Example with interim data output:

from lwpipe import Node, Pipeline
from lwpipe.io import dump_pickle, load_pickle

def time_consuming_func(x):
    return x

nodes = [
    Node(
        func=time_consuming_func,
        inputs=100,
        outputs_dumper=dump_pickle,
        outputs_path="interim_data.pickle",
        outputs_loader=load_pickle, # needed to bypass this node
    ),
    Node(func=lambda x: x**2, name="square"),
]

pipe = Pipeline(nodes)
outputs = pipe.run()
assert outputs[0] == 10000

Once the first node is executed, you can bypass the node by pipe.run(1) or pipe.run("square").

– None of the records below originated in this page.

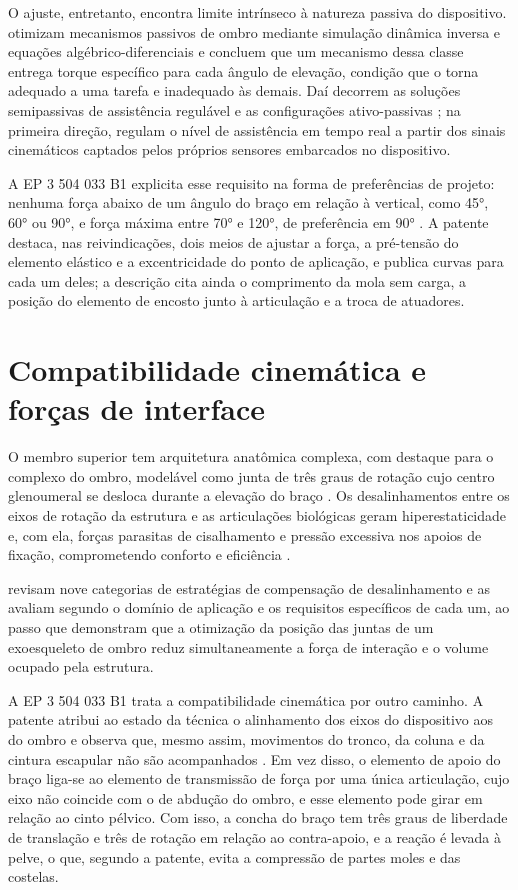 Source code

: O ajuste, entretanto, encontra limite intrínseco à natureza passiva do dispositivo. \textcite{nasr2022} otimizam mecanismos passivos de ombro mediante simulação dinâmica inversa e equações algébrico-diferenciais e concluem que um mecanismo dessa classe entrega torque específico para cada ângulo de elevação, condição que o torna adequado a uma tarefa e inadequado às demais. Daí decorrem as soluções semipassivas de assistência regulável \cite{grazi2020} e as configurações ativo-passivas \cite{nasr2023}; na primeira direção, \textcite{grazi2022} regulam o nível de assistência em tempo real a partir dos sinais cinemáticos captados pelos próprios sensores embarcados no dispositivo.

A EP 3 504 033 B1 explicita esse requisito na forma de preferências de projeto: nenhuma força abaixo de um ângulo do braço em relação à vertical, como 45°, 60° ou 90°, e força máxima entre 70° e 120°, de preferência em 90° \cite{mizera2023}. A patente destaca, nas reivindicações, dois meios de ajustar a força, a pré-tensão do elemento elástico e a excentricidade do ponto de aplicação, e publica curvas para cada um deles; a descrição cita ainda o comprimento da mola sem carga, a posição do elemento de encosto junto à articulação e a troca de atuadores.

\section{Compatibilidade cinemática e forças de interface}\label{sec:2.5}

O membro superior tem arquitetura anatômica complexa, com destaque para o complexo do ombro, modelável como junta de três graus de rotação cujo centro glenoumeral se desloca durante a elevação do braço \cite{gopura2009,shen2020}. Os desalinhamentos entre os eixos de rotação da estrutura e as articulações biológicas geram hiperestaticidade e, com ela, forças parasitas de cisalhamento e pressão excessiva nos apoios de fixação, comprometendo conforto e eficiência \cite{zeiaee2017}.

\textcite{naf2018} revisam nove categorias de estratégias de compensação de desalinhamento e as avaliam segundo o domínio de aplicação e os requisitos específicos de cada um, ao passo que \textcite{yoon2022} demonstram que a otimização da posição das juntas de um exoesqueleto de ombro reduz simultaneamente a força de interação e o volume ocupado pela estrutura.

A EP 3 504 033 B1 trata a compatibilidade cinemática por outro caminho. A patente atribui ao estado da técnica o alinhamento dos eixos do dispositivo aos do ombro e observa que, mesmo assim, movimentos do tronco, da coluna e da cintura escapular não são acompanhados \cite{mizera2023}. Em vez disso, o elemento de apoio do braço liga-se ao elemento de transmissão de força por uma única articulação, cujo eixo não coincide com o de abdução do ombro, e esse elemento pode girar em relação ao cinto pélvico. Com isso, a concha do braço tem três graus de liberdade de translação e três de rotação em relação ao contra-apoio, e a reação é levada à pelve, o que, segundo a patente, evita a compressão de partes moles e das costelas.

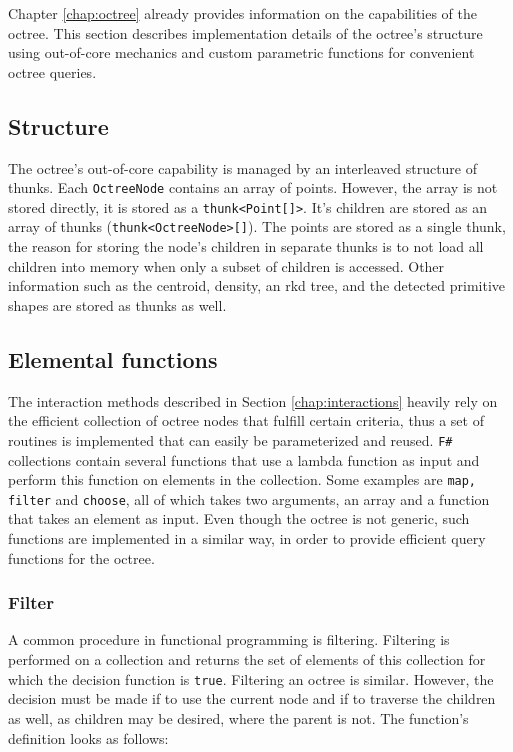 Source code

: Chapter \ref{chap:octree} already provides information on the capabilities of the octree. This section describes implementation details of the octree's structure using out-of-core mechanics and custom parametric functions for convenient octree queries. 


\subsection{Structure}

The octree's out-of-core capability is managed by an interleaved structure of thunks. Each \verb|OctreeNode| contains an array of points. However, the array is not stored directly, it is stored as a \verb|thunk<Point[]>|. It's children are stored as an array of thunks (\verb|thunk<OctreeNode>[]|). The points are stored as a single thunk, the reason for storing the node's children in separate thunks is to not load all children into memory when only a subset of children is accessed. Other information such as the centroid, density, an rkd tree, and the detected primitive shapes are stored as thunks as well. 


\subsection{Elemental functions}

The interaction methods described in Section \ref{chap:interactions} heavily rely on the efficient collection of octree nodes that fulfill certain criteria, thus a set of routines is implemented that can easily be parameterized and reused. \verb|F#| collections contain several functions that use a lambda function as input and perform this function on elements in the collection. Some examples are \verb|map, filter| and \verb|choose|, all of which takes two arguments, an array and a function that takes an element as input. Even though the octree is not generic, such functions are implemented in a similar way, in order to provide efficient query functions for the octree. 


\subsubsection{Filter}

A common procedure in functional programming is filtering. Filtering is performed on a collection and returns the set of elements of this collection for which the decision function is \verb|true|. Filtering an octree is similar. However, the decision must be made if to use the current node and if to traverse the children as well, as children may be desired, where the parent is not. 
The function's definition looks as follows: 

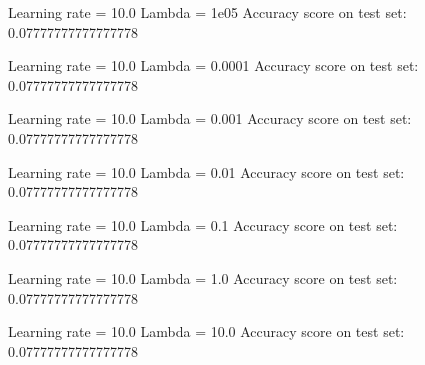 \documentclass[letterpaper,10pt,english]{sphinxmanual}
\begin{document}
\begin{sphinxVerbatim}[commandchars=\\\{\}]
Learning rate  =  10.0
Lambda =  1e\PYGZhy{}05
Accuracy score on test set:  0.07777777777777778
\end{sphinxVerbatim}

\begin{sphinxVerbatim}[commandchars=\\\{\}]
Learning rate  =  10.0
Lambda =  0.0001
Accuracy score on test set:  0.07777777777777778
\end{sphinxVerbatim}

\begin{sphinxVerbatim}[commandchars=\\\{\}]
Learning rate  =  10.0
Lambda =  0.001
Accuracy score on test set:  0.07777777777777778
\end{sphinxVerbatim}

\begin{sphinxVerbatim}[commandchars=\\\{\}]
Learning rate  =  10.0
Lambda =  0.01
Accuracy score on test set:  0.07777777777777778
\end{sphinxVerbatim}

\begin{sphinxVerbatim}[commandchars=\\\{\}]
Learning rate  =  10.0
Lambda =  0.1
Accuracy score on test set:  0.07777777777777778
\end{sphinxVerbatim}

\begin{sphinxVerbatim}[commandchars=\\\{\}]
Learning rate  =  10.0
Lambda =  1.0
Accuracy score on test set:  0.07777777777777778
\end{sphinxVerbatim}

\begin{sphinxVerbatim}[commandchars=\\\{\}]
Learning rate  =  10.0
Lambda =  10.0
Accuracy score on test set:  0.07777777777777778
\end{sphinxVerbatim}
\end{document}
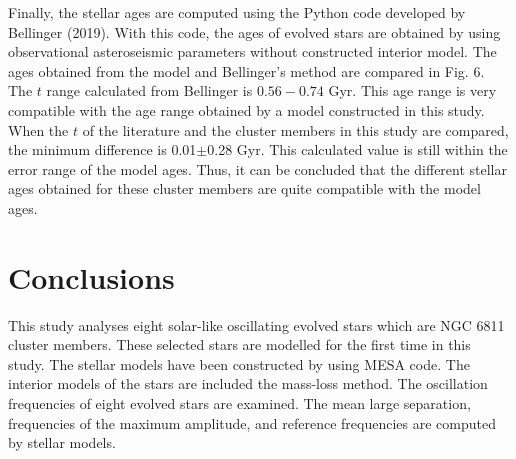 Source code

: \documentclass[a4paper,fleqn,usenatbib]{mnras}     %
\begin{document}
{Finally, the stellar ages are computed using the 
Python code developed by Bellinger (2019).
With this code, the ages of evolved stars 
are obtained by using observational 
asteroseismic parameters without constructed interior model.
The ages obtained from the model and Bellinger's method are compared in Fig. 6.
The $t$ range calculated from Bellinger is $0.56-0.74$ Gyr.
This age range is 
very compatible with the age range 
obtained by a model constructed in this study.
When the $t$ of the literature and the cluster members in this study are compared, 
the minimum difference is 0.01$\pm$0.28 Gyr.
This calculated value is still within the error range of the model ages.
Thus, it can be concluded that the different stellar ages obtained for 
these cluster members are quite compatible with the model ages.


\section{Conclusions}
This study analyses 
eight solar-like oscillating 
evolved stars which are NGC 6811 cluster members.
These selected stars are modelled for the first time in this study.
The stellar models have been constructed 
by using {\small {MESA}} code.
The interior models of the 
 stars are included the  mass-loss method.
The oscillation frequencies of eight evolved stars are examined. 
The mean large separation, frequencies of 
the maximum amplitude, and
reference frequencies are computed by stellar models.

}
\end{document}
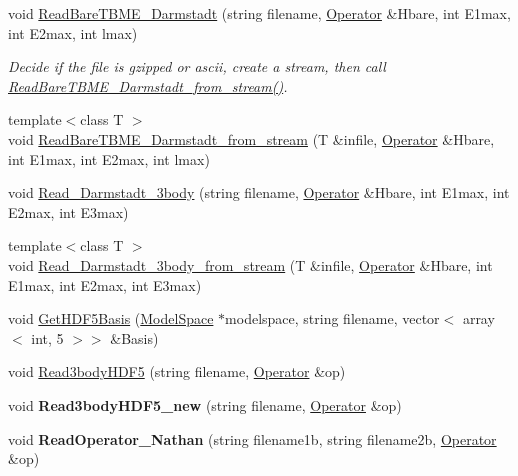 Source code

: \begin{DoxyCompactItemize}
\item 
void \hyperlink{classReadWrite_a7d1ea6782d893eab0217bb965fba990e}{Read\+Bare\+T\+B\+M\+E\+\_\+\+Darmstadt} (string filename, \hyperlink{classOperator}{Operator} \&Hbare, int E1max, int E2max, int lmax)\hypertarget{classReadWrite_a7d1ea6782d893eab0217bb965fba990e}{}\label{classReadWrite_a7d1ea6782d893eab0217bb965fba990e}

\begin{DoxyCompactList}\small\item\em Decide if the file is gzipped or ascii, create a stream, then call \hyperlink{classReadWrite_a44acf6835321a8bee6a795523728da2e}{Read\+Bare\+T\+B\+M\+E\+\_\+\+Darmstadt\+\_\+from\+\_\+stream()}. \end{DoxyCompactList}\item 
{\footnotesize template$<$class T $>$ }\\void \hyperlink{classReadWrite_a44acf6835321a8bee6a795523728da2e}{Read\+Bare\+T\+B\+M\+E\+\_\+\+Darmstadt\+\_\+from\+\_\+stream} (T \&infile, \hyperlink{classOperator}{Operator} \&Hbare, int E1max, int E2max, int lmax)
\item 
void \hyperlink{classReadWrite_a84c0cbaf2be415eadffb560ea0bb9785}{Read\+\_\+\+Darmstadt\+\_\+3body} (string filename, \hyperlink{classOperator}{Operator} \&Hbare, int E1max, int E2max, int E3max)
\item 
{\footnotesize template$<$class T $>$ }\\void \hyperlink{classReadWrite_af229332b05276f686966fdaaa98a81fd}{Read\+\_\+\+Darmstadt\+\_\+3body\+\_\+from\+\_\+stream} (T \&infile, \hyperlink{classOperator}{Operator} \&Hbare, int E1max, int E2max, int E3max)
\item 
void \hyperlink{classReadWrite_ad03f489c69c98d3ff1d33fbe9801c3d1}{Get\+H\+D\+F5\+Basis} (\hyperlink{classModelSpace}{Model\+Space} $\ast$modelspace, string filename, vector$<$ array$<$ int, 5 $>$$>$ \&Basis)
\item 
void \hyperlink{classReadWrite_a52656073ac0fa73c78dbd67c0f0e81e3}{Read3body\+H\+D\+F5} (string filename, \hyperlink{classOperator}{Operator} \&op)
\item 
void {\bfseries Read3body\+H\+D\+F5\+\_\+new} (string filename, \hyperlink{classOperator}{Operator} \&op)\hypertarget{classReadWrite_a524d4e87c842bbddc1c7ca9144a0e0da}{}\label{classReadWrite_a524d4e87c842bbddc1c7ca9144a0e0da}

\item 
void {\bfseries Read\+Operator\+\_\+\+Nathan} (string filename1b, string filename2b, \hyperlink{classOperator}{Operator} \&op)\hypertarget{classReadWrite_aba3deaad4a485577eb610db3da66bc79}{}\label{classReadWrite_aba3deaad4a485577eb610db3da66bc79}


\end{DoxyCompactItemize}
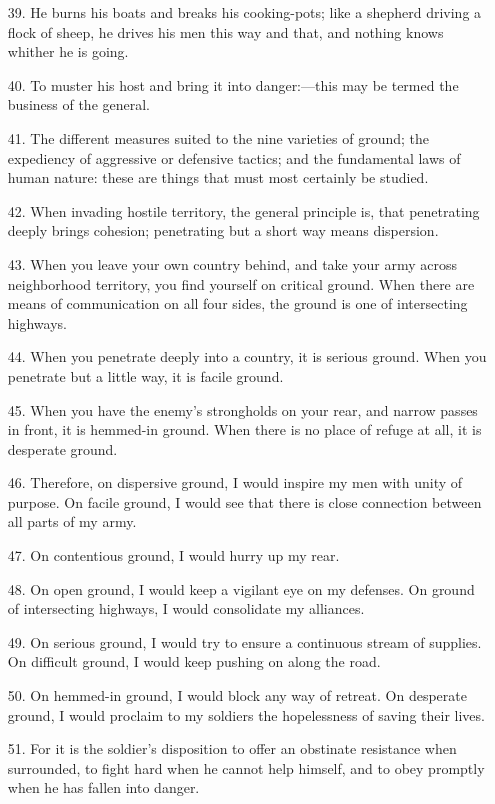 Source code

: \documentclass[11pt,openany]{memoir}
\newcommand{\enumeratemargin}{1.30em}
\begin{document}
\begin{enumerate}[leftmargin=\enumeratemargin]
\item[39.] He burns his boats and breaks his cooking-pots; like a shepherd driving a flock of sheep, he drives his men this way and that, and nothing knows whither he is going.
\item[40.] To muster his host and bring it into danger:---this may be termed the business of the general.
\item[41.] The different measures suited to the nine varieties of ground; the expediency of aggressive or defensive tactics; and the fundamental laws of human nature: these are things that must most certainly be studied.
\item[42.] When invading hostile territory, the general principle is, that penetrating deeply brings cohesion; penetrating but a short way means dispersion.
\item[43.] When you leave your own country behind, and take your army across neighborhood territory, you find yourself on critical ground. When there are means of communication on all four sides, the ground is one of intersecting highways.
\item[44.] When you penetrate deeply into a country, it is serious ground. When you penetrate but a little way, it is facile ground.
\item[45.] When you have the enemy's strongholds on your rear, and narrow passes in front, it is hemmed-in ground. When there is no place of refuge at all, it is desperate ground.
\item[46.] Therefore, on dispersive ground, I would inspire my men with unity of purpose. On facile ground, I would see that there is close connection between all parts of my army.
\item[47.] On contentious ground, I would hurry up my rear.
\item[48.] On open ground, I would keep a vigilant eye on my defenses. On ground of intersecting highways, I would consolidate my alliances.
\item[49.] On serious ground, I would try to ensure a continuous stream of supplies. On difficult ground, I would keep pushing on along the road.
\item[50.] On hemmed-in ground, I would block any way of retreat. On desperate ground, I would proclaim to my soldiers the hopelessness of saving their lives.
\item[51.] For it is the soldier's disposition to offer an obstinate resistance when surrounded, to fight hard when he cannot help himself, and to obey promptly when he has fallen into danger.

\end{enumerate}
\end{document}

Multiple outputs with numpy:

import numpy as np
from lwpipe import Node, Pipeline
from lwpipe.io import dump_npy, load_npy

def split(x):
    return x[:5], x[5:]

nodes = [
    Node(
        func=split,
        inputs=np.arange(10),
        outputs=("former", "latter"),
        outputs_dumper=dump_npy,
        outputs_path=("df1.npy", "df2.npy"),
        outputs_loader=load_npy,
    ),
    Node(
        func=np.mean,
        name="former_mean",
        inputs="former", # calculated at the first node
        outputs="former_mean",
    ),
    Node(
        func=np.mean,
        name="latter_mean",
        inputs="latter", # calculated at the first node
        outputs="latter_mean",
    ),
]

pipe = Pipeline(nodes)
outputs = pipe.run()
assert outputs[0] == 7.0
# You can access interim results by "results" dict
assert pipe.results["former_mean"] == 2.0

batch dump example (return values are dumped to one file):

import numpy as np
from lwpipe import DumpType, Node, Pipeline
from lwpipe.io import (
    dump_dict_pickle,
    dump_savez_compressed,
    load_dict_pickle,
    load_savez_compressed,
)

def divide(x):
    return x[:, 0], x[:, 1]

nodes = [
    Node(
        func=divide,
        inputs=np.arange(1, 7).reshape((3, 2)),
        outputs=("mean_a", "mean_b"),
        outputs_dumper=dump_dict_pickle,
        outputs_dumper_type=DumpType.BATCH,
        outputs_path="1.pickle",
        outputs_loader=load_dict_pickle,
    ),
    Node(
        func=lambda x, y: (x, y),
        outputs=("a", "b"),
        outputs_dumper=dump_dict_pickle,
        outputs_dumper_type=DumpType.BATCH,
        outputs_path="2.pickle",
        outputs_loader=load_dict_pickle,
    ),
    Node(
        func=lambda x, y: (x.max(), y.max()),
        inputs=("a", "b"),
        outputs=("c", "d"),
        outputs_dumper=dump_savez_compressed,
        outputs_dumper_type=DumpType.BATCH,
        outputs_path="3.npz",
        outputs_loader=load_savez_compressed,
    )
]

pipe = Pipeline(nodes)
outputs = pipe.run()
assert outputs == (5, 6)

you can pass a config object to a function:

from lwpipe import Node, Pipeline
def add(a, cfg):
    return a + cfg["hyperparam"]

nodes = [Node(func=add, inputs=5, config={"hyperparam": 10})]
# equivalent to
# nodes = [Node(func=lambda a: add(a, {"hyperparam": 10}), inputs=5)]
pipe = Pipeline(nodes)
outputs = pipe.run()
assert outputs[0] == 15

def dumper(data, filepath, cfg):
    filepath = Path(filepath)
    filepath = filepath.with_name(filepath.name+cfg["hyperparam"])
    return dump_pickle(data, filepath)

# also, outputs_dumper can take config as its argument
nodes = [Node(func=add, inputs=5, config={"hyperparam": 10},
              outputs_dumper=dumper,
              outputs_dumper_take_config=True
)]

Pipeline also accepts a list of functions with no arguments and return-values:

from lwpipe import Pipeline

def func():
    return

funcs = [func, func]
pipe = Pipeline(funcs)
pipe.run()
# equivalent to
# for func in funcs:
#   func()

# you can specify names of functions
pipe = Pipeline(funcs, names=["func1", "func2"])
pipe.run()

More examples are included in the test cases.